Skip to main content
SecurityTraining · Part 24/30

Agentic AI security curriculum · Security overview

Red Teaming and Adversarial Testing Methodology: Proving the Controls Work

Proving the Controls Work

Hello and welcome to Module 24!

Modules 1–23 have given us a complete technical security stack, a living threat model, and a direct mapping to the OWASP Agentic Top 10. But a control that exists on paper is only a hypothesis. A Panguard rule that fires perfectly on training data but misses a real attack because of an encoding edge case is not a control — it is a comforting illusion.

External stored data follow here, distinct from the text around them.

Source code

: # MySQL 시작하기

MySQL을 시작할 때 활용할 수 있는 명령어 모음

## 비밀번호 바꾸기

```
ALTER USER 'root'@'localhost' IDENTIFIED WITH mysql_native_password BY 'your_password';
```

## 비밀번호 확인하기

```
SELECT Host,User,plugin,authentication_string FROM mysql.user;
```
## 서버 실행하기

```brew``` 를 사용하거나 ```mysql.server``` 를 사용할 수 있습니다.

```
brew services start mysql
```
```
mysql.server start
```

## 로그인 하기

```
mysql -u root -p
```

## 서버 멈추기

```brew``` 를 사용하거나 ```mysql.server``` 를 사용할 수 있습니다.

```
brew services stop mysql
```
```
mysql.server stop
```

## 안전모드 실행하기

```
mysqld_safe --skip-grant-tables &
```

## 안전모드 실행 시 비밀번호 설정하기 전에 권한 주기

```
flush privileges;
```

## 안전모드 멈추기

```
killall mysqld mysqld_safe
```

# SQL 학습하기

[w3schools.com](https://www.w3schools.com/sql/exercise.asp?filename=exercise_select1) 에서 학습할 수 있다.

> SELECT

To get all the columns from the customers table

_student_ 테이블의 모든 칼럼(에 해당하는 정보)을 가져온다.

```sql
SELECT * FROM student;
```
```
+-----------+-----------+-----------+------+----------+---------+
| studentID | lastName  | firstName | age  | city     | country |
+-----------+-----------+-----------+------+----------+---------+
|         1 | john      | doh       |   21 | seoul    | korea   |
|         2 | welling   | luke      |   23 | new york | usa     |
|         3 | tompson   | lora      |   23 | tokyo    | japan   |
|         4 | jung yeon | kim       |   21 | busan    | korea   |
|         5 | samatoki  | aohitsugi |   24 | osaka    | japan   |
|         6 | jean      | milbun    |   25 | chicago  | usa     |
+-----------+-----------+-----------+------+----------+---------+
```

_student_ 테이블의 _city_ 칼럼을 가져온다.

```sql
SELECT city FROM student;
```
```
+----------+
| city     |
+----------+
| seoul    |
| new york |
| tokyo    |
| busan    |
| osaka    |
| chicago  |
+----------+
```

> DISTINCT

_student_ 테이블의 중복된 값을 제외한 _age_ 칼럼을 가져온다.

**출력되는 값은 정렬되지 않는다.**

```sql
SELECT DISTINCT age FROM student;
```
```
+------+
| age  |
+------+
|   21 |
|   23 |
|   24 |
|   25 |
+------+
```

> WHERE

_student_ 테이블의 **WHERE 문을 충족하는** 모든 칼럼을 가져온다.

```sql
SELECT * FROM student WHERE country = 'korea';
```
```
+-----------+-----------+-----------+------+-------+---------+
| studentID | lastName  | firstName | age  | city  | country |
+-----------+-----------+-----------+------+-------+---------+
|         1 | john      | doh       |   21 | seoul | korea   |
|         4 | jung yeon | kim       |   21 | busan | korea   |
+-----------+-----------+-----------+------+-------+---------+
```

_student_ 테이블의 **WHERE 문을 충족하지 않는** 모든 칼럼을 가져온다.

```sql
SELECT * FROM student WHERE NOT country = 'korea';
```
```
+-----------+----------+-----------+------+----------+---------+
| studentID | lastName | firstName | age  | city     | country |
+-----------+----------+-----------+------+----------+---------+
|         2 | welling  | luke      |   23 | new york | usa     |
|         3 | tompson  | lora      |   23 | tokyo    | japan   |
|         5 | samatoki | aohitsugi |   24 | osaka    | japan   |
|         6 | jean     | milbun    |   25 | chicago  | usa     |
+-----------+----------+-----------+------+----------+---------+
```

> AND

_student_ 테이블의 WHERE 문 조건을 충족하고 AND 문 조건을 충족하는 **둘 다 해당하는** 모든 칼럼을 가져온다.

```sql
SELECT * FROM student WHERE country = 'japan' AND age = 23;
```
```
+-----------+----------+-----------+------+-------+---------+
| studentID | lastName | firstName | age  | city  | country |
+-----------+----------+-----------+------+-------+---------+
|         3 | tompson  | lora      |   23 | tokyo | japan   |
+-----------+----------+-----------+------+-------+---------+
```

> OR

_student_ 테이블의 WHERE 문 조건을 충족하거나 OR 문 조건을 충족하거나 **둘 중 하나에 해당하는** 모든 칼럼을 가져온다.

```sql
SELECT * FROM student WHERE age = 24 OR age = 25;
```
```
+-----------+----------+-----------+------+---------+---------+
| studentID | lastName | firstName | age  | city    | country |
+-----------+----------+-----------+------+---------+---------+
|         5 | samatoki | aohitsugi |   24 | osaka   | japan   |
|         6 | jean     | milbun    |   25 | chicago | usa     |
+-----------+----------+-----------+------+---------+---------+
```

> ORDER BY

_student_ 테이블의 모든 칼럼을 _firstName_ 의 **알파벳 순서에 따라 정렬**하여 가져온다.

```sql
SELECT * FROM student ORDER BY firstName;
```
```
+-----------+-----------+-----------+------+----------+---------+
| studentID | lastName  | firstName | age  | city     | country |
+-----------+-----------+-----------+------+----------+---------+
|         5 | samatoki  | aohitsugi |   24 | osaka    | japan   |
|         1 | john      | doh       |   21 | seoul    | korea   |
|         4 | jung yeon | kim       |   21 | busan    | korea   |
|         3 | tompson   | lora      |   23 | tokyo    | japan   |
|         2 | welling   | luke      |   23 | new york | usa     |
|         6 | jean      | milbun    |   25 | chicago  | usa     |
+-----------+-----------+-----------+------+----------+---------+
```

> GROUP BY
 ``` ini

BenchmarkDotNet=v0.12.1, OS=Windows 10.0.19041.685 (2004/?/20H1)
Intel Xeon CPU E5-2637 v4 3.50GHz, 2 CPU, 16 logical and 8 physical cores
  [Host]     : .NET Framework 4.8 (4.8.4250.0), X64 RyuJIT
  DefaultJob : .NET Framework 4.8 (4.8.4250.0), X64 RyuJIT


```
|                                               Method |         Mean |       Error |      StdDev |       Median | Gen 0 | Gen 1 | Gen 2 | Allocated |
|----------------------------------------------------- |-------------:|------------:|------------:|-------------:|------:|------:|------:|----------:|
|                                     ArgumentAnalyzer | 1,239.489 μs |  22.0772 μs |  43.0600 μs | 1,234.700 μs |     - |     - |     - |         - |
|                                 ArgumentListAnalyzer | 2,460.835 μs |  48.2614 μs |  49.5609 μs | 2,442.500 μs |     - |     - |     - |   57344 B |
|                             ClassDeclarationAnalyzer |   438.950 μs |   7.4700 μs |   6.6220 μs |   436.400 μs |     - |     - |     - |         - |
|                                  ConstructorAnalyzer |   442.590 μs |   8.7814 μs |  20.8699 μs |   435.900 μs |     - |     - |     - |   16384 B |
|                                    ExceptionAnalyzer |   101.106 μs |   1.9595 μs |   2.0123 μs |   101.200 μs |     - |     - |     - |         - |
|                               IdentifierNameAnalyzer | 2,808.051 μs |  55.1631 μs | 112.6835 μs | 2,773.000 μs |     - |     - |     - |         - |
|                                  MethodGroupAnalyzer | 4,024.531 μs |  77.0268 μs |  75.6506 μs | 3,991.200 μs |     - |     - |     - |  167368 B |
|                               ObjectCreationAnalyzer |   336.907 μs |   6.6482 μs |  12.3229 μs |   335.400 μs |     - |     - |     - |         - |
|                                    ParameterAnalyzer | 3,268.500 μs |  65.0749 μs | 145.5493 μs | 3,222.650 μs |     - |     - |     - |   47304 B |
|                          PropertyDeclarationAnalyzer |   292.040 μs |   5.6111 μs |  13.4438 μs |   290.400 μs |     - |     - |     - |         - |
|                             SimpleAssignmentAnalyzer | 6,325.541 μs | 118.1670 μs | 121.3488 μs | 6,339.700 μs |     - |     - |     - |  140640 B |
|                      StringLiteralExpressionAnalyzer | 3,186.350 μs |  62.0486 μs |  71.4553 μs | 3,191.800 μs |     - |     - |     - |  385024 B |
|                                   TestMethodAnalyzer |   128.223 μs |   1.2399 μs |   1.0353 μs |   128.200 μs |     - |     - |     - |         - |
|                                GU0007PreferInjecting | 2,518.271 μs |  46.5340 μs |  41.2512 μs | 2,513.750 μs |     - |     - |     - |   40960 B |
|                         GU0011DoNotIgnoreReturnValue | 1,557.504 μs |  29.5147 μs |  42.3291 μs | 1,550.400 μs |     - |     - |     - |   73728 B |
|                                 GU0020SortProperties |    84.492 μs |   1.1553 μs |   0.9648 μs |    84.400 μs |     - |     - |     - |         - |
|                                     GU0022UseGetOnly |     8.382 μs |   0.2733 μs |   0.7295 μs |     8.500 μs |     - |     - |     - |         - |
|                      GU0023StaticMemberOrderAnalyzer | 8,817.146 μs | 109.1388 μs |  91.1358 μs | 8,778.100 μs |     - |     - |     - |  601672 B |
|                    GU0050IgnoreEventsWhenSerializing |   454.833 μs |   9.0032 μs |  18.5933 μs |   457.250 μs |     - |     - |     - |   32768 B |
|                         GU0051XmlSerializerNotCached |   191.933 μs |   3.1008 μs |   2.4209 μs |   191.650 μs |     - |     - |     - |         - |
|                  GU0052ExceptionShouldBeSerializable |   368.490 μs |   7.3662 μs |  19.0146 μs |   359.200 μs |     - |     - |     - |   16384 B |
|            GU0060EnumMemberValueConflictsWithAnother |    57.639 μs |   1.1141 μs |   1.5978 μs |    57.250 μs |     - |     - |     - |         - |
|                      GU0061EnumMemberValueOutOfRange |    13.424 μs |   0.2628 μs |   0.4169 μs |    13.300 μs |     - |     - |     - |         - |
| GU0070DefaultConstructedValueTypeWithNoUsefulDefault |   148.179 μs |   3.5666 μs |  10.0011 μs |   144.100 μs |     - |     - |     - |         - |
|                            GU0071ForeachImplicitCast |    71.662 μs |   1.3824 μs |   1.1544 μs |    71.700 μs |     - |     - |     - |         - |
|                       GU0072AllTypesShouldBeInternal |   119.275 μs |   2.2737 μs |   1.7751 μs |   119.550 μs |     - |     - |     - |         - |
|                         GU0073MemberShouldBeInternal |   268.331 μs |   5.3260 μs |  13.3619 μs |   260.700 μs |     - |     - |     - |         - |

The gap between “deployed” and “effective” is where most security incidents originate. In this module we turn every control into something we can prove works under realistic attack conditions. We build a continuous, automated adversarial testing program that runs in CI, surfaces gaps immediately, and feeds new rules back into the system in real time. By the end you will have a living verification program that keeps the entire defense-in-depth stack honest.


Why Controls Must Be Adversarially Tested

Configuration reviews and static analysis only confirm that a control exists. Adversarial testing confirms that it works when an intelligent attacker is trying to break it.

Key realities:

  • A Panguard rule that passes training data may still miss obfuscated or multi-step attacks.

  • A control that worked last quarter may fail after a dependency update, a rule change, or a new skill category.

  • The difference between “deployed” and “effective” is exactly where real incidents happen.

Testing must be continuous, automated, and integrated into the deployment pipeline — not a periodic afterthought.


YAML Test Case Library — Format and Storage

We maintain a living library of structured test cases in the infrastructure repository. Every test is a simple YAML file.

Example structure:

testId: TM-ASI01-003

owaspCategory: ASI01

attackType: indirect-injection

preconditions: 

  - session with internal classification level

  - test memory store seeded with clean documents

attackPayload: |

  

expectedResponse:

  panguardDecision: BLOCK

  falcoAlert: false

  auditLogPresent: true

passCriteria: 

  - Panguard returns 403 before any tool execution

  - No memory write or external egress occurs

  - Full context is logged to WORM

The entire test suite runs in CI against a dedicated staging environment on every PR that touches a security-relevant component (Panguard rules, schemas, input validation, etc.).

A failing test case blocks the deployment — exactly the same weight as a failing unit test.

After each run, a signed test report is archived alongside the deployment artifact, proving that every known attack pattern was tested on this exact release.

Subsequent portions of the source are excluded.